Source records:
/---
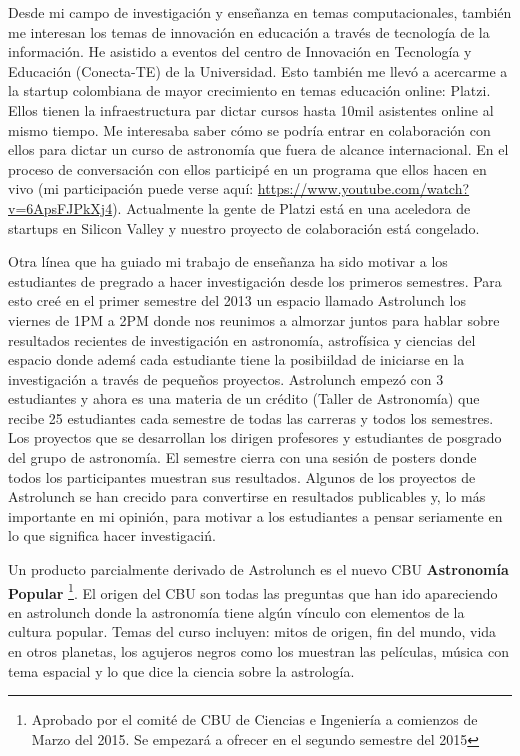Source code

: \documentclass[letterpaper,12pt,onecolumn]{article}
\begin{document}
Desde mi campo de investigaci\'on y ense\~nanza en temas
computacionales, tambi\'en me interesan los temas de innovaci\'on en
educaci\'on a trav\'es de tecnolog\'ia de la informaci\'on. He
asistido a eventos del centro de Innovaci\'on en Tecnolog\'ia y
Educaci\'on (Conecta-TE) de la Universidad. Esto tambi\'en me llev\'o
a acercarme a la startup colombiana de mayor crecimiento en temas
educaci\'on online: Platzi. Ellos tienen la infraestructura par dictar
cursos hasta 10mil asistentes online al mismo tiempo. Me interesaba
saber c\'omo se podr\'ia entrar en colaboraci\'on con ellos para
dictar un curso de astronom\'ia que fuera de alcance internacional. En
el proceso de conversaci\'on con ellos particip\'e en un programa que
ellos hacen en vivo (mi participaci\'on puede verse aqu\'i:
\url{https://www.youtube.com/watch?v=6ApsFJPkXj4}). Actualmente la
gente de Platzi est\'a en una aceledora de startups en Silicon Valley
y nuestro proyecto de colaboraci\'on est\'a congelado.

Otra l\'inea que ha guiado mi trabajo de ense\~nanza ha sido motivar a los estudiantes de pregrado a hacer investigaci\'on desde los primeros semestres. Para
esto cre\'e en el primer semestre del 2013 un espacio llamado Astrolunch
los viernes de 1PM a 2PM donde nos reunimos a almorzar juntos para hablar
sobre resultados recientes de investigaci\'on en astronom\'ia,
astrof\'isica y ciencias del espacio donde adem\'s cada
estudiante tiene la posibiildad de iniciarse en la investigaci\'on a
trav\'es de peque\~nos proyectos. Astrolunch empez\'o con 3 estudiantes y
ahora es una materia de un cr\'edito (Taller de Astronom\'ia) que recibe
25 estudiantes cada semestre de todas las carreras y todos los
semestres. Los proyectos que se desarrollan los dirigen profesores y
estudiantes de posgrado del grupo de astronom\'ia. El semestre cierra
con una sesi\'on de posters donde todos los participantes muestran sus
resultados. Algunos de los proyectos de Astrolunch se han crecido para
convertirse en resultados publicables y, lo m\'as importante en mi
opini\'on, para motivar a los estudiantes a pensar seriamente en lo
que significa hacer investigaci\' n. 


Un producto parcialmente derivado de Astrolunch es el nuevo CBU {\bf
  Astronom\'ia Popular} \footnote{Aprobado por el comit\'e de CBU de Ciencias e
  Ingenier\'ia a comienzos de Marzo del 2015. Se empezar\'a a ofrecer
  en el segundo semestre del 2015}. El origen del CBU son todas las
preguntas que han ido apareciendo en astrolunch donde la astronom\'ia
tiene alg\'un v\'inculo con elementos de la cultura popular. Temas del
curso incluyen: mitos de origen, fin del mundo, vida en otros planetas,
los agujeros negros como los muestran las pel\'iculas, m\'usica con tema
espacial y lo que dice la ciencia sobre la astrolog\'ia.
\end{document}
\---
Task description: Give back, word for word, only the lines above from the line holding "Educaci\'on (Conecta-TE) de" to the line holding "en el segundo", both included.

Solution for this task:
Educaci\'on (Conecta-TE) de la Universidad. Esto tambi\'en me llev\'o
a acercarme a la startup colombiana de mayor crecimiento en temas
educaci\'on online: Platzi. Ellos tienen la infraestructura par dictar
cursos hasta 10mil asistentes online al mismo tiempo. Me interesaba
saber c\'omo se podr\'ia entrar en colaboraci\'on con ellos para
dictar un curso de astronom\'ia que fuera de alcance internacional. En
el proceso de conversaci\'on con ellos particip\'e en un programa que
ellos hacen en vivo (mi participaci\'on puede verse aqu\'i:
\url{https://www.youtube.com/watch?v=6ApsFJPkXj4}). Actualmente la
gente de Platzi est\'a en una aceledora de startups en Silicon Valley
y nuestro proyecto de colaboraci\'on est\'a congelado.

Otra l\'inea que ha guiado mi trabajo de ense\~nanza ha sido motivar a los estudiantes de pregrado a hacer investigaci\'on desde los primeros semestres. Para
esto cre\'e en el primer semestre del 2013 un espacio llamado Astrolunch
los viernes de 1PM a 2PM donde nos reunimos a almorzar juntos para hablar
sobre resultados recientes de investigaci\'on en astronom\'ia,
astrof\'isica y ciencias del espacio donde adem\'s cada
estudiante tiene la posibiildad de iniciarse en la investigaci\'on a
trav\'es de peque\~nos proyectos. Astrolunch empez\'o con 3 estudiantes y
ahora es una materia de un cr\'edito (Taller de Astronom\'ia) que recibe
25 estudiantes cada semestre de todas las carreras y todos los
semestres. Los proyectos que se desarrollan los dirigen profesores y
estudiantes de posgrado del grupo de astronom\'ia. El semestre cierra
con una sesi\'on de posters donde todos los participantes muestran sus
resultados. Algunos de los proyectos de Astrolunch se han crecido para
convertirse en resultados publicables y, lo m\'as importante en mi
opini\'on, para motivar a los estudiantes a pensar seriamente en lo
que significa hacer investigaci\' n. 


Un producto parcialmente derivado de Astrolunch es el nuevo CBU {\bf
  Astronom\'ia Popular} \footnote{Aprobado por el comit\'e de CBU de Ciencias e
  Ingenier\'ia a comienzos de Marzo del 2015. Se empezar\'a a ofrecer
  en el segundo semestre del 2015}. El origen del CBU son todas las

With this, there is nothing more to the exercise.